I am too old for stockings actually, but I had a wonderful Christmas with my family and my new granddaughter who had a beautiful stocking made for her by my dear friend, covered in fairies, chickens and lovely details and her name embroidered along the top. She got all the traditional things including a clementine, and she is one small child who adores clementines.
I didn’t get much read over Christmas, too busy! But I have now finished Carnival by Rawi Hage, a gorgeous looking book about the son of some circus folk who ends up as a taxi driver in America. These are his pensées about his passengers, his neighbour Zainab, and his philosophy of life, and his huge book collection – this one fact alone endeared him to me, though his way of cataloguing and arranging them is decidedly quixotic!
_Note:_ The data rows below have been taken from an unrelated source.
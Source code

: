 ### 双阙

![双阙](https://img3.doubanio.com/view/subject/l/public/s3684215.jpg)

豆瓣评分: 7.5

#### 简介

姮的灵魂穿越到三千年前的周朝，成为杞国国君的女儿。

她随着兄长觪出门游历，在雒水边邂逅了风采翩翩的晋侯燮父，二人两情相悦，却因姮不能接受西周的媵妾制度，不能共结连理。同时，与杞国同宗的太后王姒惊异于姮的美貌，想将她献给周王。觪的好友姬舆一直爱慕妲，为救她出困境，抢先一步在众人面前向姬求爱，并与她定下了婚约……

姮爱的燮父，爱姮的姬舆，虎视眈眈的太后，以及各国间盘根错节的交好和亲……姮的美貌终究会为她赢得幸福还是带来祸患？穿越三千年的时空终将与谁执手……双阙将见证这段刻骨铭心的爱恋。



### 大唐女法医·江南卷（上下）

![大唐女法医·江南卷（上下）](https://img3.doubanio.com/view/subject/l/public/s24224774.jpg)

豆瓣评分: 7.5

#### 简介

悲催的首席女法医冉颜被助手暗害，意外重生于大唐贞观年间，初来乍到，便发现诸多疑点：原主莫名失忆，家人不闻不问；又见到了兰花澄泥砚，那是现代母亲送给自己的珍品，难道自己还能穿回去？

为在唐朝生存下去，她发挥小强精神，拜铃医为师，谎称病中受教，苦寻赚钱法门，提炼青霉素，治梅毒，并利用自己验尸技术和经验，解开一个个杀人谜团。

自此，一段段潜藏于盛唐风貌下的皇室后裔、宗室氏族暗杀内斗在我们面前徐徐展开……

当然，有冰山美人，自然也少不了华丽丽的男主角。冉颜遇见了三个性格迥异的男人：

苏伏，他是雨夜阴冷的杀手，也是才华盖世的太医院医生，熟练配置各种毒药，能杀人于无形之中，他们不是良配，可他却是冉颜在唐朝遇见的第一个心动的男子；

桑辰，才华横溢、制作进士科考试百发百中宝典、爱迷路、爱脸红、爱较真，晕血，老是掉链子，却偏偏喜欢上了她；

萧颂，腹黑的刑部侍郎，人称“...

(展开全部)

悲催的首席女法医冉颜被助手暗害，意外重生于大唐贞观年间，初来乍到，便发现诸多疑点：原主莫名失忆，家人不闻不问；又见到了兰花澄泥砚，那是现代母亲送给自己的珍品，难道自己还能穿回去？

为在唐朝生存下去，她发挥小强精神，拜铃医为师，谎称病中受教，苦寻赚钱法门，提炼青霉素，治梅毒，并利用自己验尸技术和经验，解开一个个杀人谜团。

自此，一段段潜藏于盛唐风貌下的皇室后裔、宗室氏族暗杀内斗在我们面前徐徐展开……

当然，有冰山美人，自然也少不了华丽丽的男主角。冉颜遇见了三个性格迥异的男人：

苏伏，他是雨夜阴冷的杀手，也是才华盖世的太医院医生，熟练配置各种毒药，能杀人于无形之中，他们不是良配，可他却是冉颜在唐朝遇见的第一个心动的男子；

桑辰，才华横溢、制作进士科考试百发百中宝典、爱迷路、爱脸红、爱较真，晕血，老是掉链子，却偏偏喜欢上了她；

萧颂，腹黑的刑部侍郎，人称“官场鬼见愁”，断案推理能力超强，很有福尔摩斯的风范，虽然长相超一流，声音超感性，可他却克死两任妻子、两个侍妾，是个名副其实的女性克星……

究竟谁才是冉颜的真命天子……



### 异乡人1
I have also now read one of the books I was given for Christmas. The Poets’ Daughters by Katie Waldegrave. This is the double biography of Dora Wordsworth and Sara Coleridge. Their fathers’ friendship and falling out are the stuff of legend, as indeed are their fathers’ lives. So it was refreshing and delightful to read about two people who were fairly obscure in their own way but who by judicious and well intentioned promotion served the cause of their respective father’s reputations, so that the works of William Wordsworth and Samuel Taylor Coleridge grew to the stature and importance that we attach to them today.
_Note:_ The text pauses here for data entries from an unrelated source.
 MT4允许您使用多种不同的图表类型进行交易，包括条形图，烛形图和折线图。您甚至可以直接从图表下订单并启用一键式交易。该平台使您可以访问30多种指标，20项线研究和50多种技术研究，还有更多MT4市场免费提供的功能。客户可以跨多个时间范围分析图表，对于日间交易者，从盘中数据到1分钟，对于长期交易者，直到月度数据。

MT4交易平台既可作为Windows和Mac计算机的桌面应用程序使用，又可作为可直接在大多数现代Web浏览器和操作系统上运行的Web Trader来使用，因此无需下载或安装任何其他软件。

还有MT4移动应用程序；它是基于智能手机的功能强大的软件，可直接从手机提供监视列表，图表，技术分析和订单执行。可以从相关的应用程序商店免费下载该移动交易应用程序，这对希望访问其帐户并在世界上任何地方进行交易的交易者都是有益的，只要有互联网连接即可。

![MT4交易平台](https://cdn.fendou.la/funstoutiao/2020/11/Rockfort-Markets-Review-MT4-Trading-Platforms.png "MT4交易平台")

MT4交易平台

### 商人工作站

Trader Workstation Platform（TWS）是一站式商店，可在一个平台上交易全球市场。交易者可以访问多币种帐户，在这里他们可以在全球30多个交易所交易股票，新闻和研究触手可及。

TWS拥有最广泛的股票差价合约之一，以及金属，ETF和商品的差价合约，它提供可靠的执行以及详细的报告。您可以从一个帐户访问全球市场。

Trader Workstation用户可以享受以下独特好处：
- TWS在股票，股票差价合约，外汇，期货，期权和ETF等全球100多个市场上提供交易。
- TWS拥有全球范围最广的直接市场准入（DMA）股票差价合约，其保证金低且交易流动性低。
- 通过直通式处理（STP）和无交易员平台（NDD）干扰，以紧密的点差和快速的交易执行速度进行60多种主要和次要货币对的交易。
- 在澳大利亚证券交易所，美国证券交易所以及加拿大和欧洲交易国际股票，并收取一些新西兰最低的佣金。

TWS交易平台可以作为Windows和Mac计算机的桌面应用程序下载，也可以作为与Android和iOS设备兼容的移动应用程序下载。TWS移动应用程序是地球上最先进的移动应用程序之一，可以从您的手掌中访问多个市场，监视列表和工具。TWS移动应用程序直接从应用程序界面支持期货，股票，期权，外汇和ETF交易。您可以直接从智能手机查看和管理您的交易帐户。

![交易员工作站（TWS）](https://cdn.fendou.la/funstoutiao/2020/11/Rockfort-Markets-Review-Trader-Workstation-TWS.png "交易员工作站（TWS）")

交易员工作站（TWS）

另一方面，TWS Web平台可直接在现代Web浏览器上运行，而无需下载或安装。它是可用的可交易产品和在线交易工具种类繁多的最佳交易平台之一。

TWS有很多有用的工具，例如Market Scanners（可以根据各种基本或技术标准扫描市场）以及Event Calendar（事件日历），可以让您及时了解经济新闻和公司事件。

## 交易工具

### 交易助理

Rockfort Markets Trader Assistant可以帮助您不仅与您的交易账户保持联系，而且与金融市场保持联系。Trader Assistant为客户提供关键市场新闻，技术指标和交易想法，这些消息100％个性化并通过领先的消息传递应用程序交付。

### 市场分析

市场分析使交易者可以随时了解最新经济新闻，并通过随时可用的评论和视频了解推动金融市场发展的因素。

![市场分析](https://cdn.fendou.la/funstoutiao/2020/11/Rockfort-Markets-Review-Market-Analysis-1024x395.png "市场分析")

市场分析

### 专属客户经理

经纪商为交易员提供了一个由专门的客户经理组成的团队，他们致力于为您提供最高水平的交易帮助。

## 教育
The claustrophobic huddle of poets and philosophers that lived and worked in The Lake District is well established, but Katie Waldegrave causes us to look again at the messy nature of their lives, spent in and around each other’s houses near Grasmere in cottages and houses that were too small, dark, smoky and damp. Not really at all the idyllic picturesque vision that we might get today visiting (in our thousands) Dove Cottage.
But what I want to write about more in this blog is First Story
an organisation that encourages and promotes creative writing in challenging secondary schools. This charity was founded by Katie Waldegrave and William Fiennes and arranges for acclaimed authors to go into these schools to assist pupils in expression and writing. My daughter-in-law (see an earlier blog: Not Keeping it in the Family) has been doing workshops for this organisation in Hackney and I was deeply moved and impressed by the Thank you/Christmas Card that they made for her.
Listening to Radio 4 one often hears titbits of information that are so depressing that one wonders what we have a Secretary of Education for? Our schools are failing our children if even one of them leaves unable to adequately read and write, and as parents we are failing our children if we don’t tell them stories! How can a child begin to know how to express him/herself if right at the beginning of comprehension they have not learned story-telling? For through story telling we learn to relate to others our own experience, it doesn’t have to begin “once upon a time” or end “happily ever after”, but it must be done so that another generation grows up able to pass on the skill. So even if it is as banal as “today, Daddy got on the train and went to London to meet a lot of people who sat round a table and discussed a proposal to…and then he came home to tea…” it will give a child the tools, the basic building blocks for communication. If not, pray that your school is part of the First Story initiative and if it is not, ask the Head Teacher why?